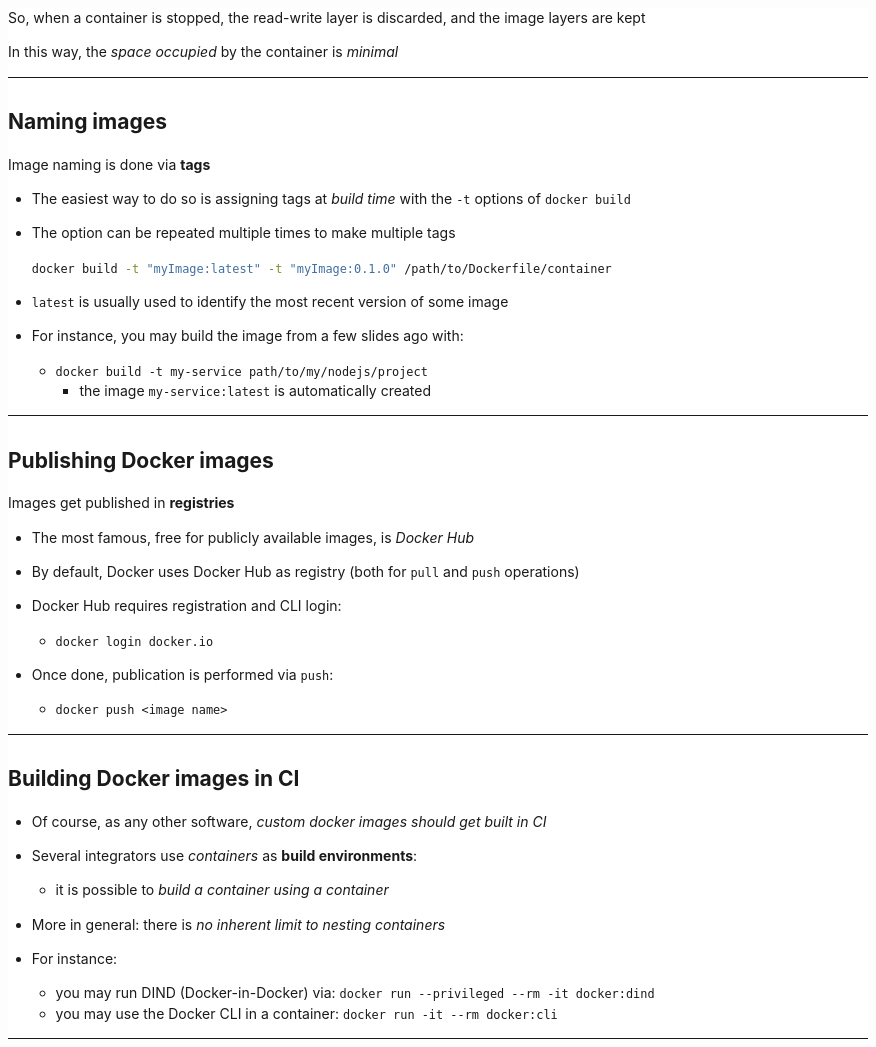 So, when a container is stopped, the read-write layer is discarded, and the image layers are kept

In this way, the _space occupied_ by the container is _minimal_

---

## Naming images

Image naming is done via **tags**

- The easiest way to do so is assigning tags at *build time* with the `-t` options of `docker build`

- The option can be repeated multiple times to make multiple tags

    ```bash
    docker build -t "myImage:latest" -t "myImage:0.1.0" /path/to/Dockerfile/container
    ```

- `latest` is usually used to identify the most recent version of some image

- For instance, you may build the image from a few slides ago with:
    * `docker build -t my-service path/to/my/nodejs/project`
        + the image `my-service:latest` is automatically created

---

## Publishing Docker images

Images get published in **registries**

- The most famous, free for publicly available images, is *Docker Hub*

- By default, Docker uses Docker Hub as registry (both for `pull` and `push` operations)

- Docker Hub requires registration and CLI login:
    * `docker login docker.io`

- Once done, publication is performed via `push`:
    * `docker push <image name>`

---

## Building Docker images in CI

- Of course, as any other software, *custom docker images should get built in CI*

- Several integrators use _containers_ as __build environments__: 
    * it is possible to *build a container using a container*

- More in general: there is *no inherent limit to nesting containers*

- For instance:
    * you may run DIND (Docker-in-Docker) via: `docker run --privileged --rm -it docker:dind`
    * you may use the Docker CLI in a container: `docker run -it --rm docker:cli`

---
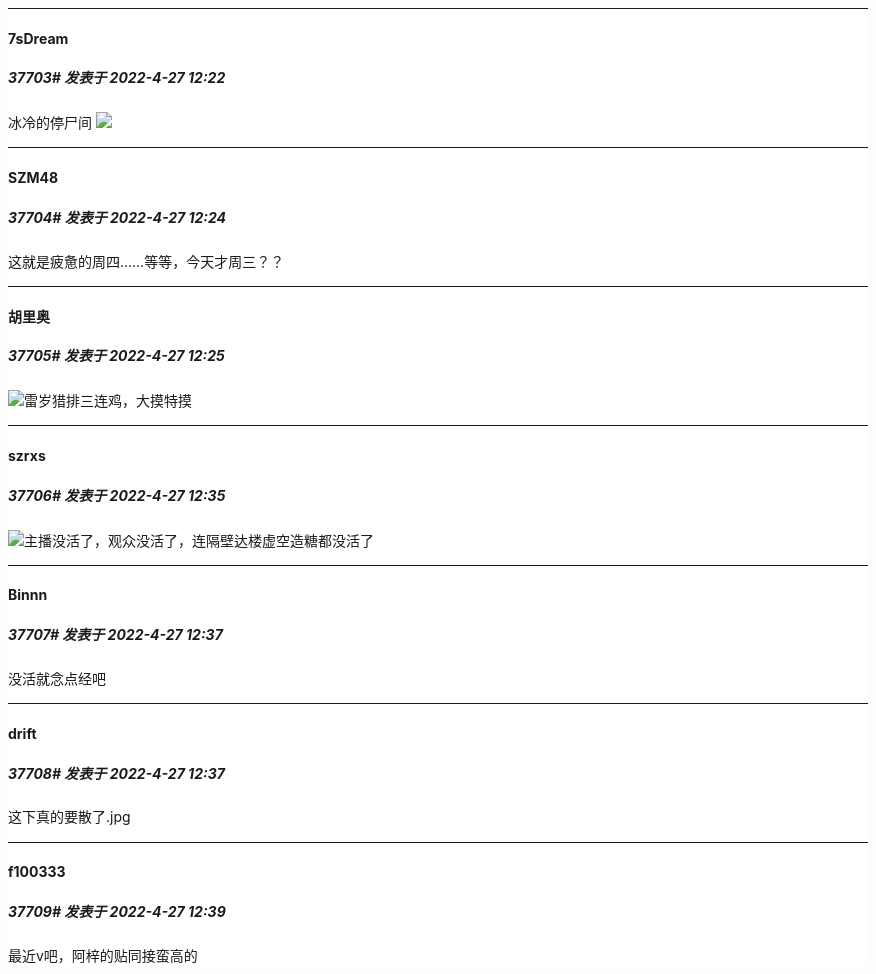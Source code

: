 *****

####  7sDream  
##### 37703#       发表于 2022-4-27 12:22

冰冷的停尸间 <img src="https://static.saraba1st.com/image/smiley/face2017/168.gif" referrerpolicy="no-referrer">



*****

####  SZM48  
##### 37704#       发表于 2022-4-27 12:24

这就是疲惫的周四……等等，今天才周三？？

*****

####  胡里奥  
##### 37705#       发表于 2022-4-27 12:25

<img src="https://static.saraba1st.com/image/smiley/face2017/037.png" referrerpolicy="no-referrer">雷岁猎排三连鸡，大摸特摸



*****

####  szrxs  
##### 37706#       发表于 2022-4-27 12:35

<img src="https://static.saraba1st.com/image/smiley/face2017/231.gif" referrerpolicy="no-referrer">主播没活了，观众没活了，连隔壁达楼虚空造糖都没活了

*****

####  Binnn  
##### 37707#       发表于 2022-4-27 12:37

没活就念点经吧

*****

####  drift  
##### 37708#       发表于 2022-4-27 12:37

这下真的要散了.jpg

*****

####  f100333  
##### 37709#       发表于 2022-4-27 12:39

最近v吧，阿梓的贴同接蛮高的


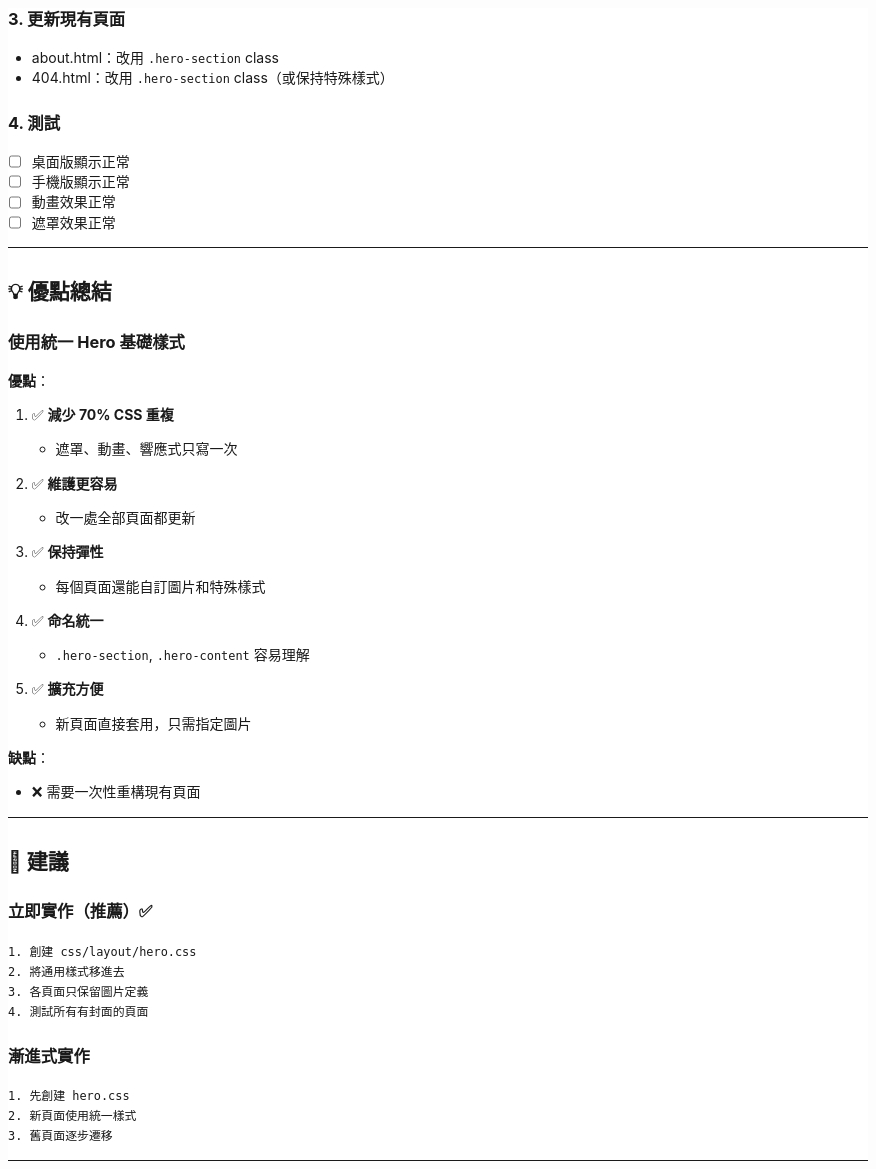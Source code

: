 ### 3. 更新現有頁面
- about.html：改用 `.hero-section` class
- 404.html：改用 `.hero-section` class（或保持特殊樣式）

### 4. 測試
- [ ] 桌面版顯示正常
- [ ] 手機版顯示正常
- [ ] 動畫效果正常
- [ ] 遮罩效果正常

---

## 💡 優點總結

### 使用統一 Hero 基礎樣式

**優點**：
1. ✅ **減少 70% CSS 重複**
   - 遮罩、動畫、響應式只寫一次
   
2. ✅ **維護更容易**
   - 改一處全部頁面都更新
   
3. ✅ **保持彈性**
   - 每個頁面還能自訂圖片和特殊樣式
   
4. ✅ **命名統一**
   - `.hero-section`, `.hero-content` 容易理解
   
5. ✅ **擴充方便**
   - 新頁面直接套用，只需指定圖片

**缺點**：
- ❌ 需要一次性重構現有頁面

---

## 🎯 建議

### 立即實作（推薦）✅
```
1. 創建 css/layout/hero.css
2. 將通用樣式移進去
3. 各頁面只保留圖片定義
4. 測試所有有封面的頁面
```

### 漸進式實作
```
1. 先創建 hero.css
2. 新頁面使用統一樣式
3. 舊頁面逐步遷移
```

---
----
YOUR ASSIGNMENT: Your output is the lines from the top of the entries through the line containing "- The easiest", exactly as they stand. No pictures belong in it.

TASK ANSWER:
 So, when a container is stopped, the read-write layer is discarded, and the image layers are kept

In this way, the _space occupied_ by the container is _minimal_

---

## Naming images

Image naming is done via **tags**

- The easiest way to do so is assigning tags at *build time* with the `-t` options of `docker build`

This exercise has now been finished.